(Saved data entries)
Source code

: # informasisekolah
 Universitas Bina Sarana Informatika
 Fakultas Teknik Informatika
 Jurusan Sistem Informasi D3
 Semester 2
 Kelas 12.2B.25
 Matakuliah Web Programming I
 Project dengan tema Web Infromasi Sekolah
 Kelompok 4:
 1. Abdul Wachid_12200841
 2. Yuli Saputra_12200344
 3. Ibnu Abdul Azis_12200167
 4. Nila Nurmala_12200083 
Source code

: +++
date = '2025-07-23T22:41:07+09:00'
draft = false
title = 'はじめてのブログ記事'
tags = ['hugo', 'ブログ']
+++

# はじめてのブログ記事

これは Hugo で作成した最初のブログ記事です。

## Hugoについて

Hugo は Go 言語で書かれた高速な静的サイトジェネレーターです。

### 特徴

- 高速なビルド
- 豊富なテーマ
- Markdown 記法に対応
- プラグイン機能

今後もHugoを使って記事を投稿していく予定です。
* * *
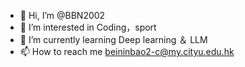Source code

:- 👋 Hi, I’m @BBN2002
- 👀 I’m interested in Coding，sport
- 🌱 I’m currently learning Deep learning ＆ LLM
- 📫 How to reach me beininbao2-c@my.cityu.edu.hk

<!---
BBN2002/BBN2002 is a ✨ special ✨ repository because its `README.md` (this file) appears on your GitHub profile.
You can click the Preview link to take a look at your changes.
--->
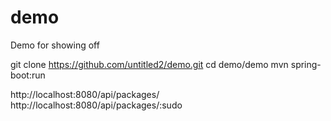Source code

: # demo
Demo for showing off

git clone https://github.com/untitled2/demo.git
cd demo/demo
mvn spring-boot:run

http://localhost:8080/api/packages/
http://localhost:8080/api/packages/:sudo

*WHAT YOU ARE ASKED TO DO:* For the string "Abdul", show each line of the entries above where it occurs.

*RESULT FOR THIS TASK:*
 1. Abdul Wachid_12200841
 3. Ibnu Abdul Azis_12200167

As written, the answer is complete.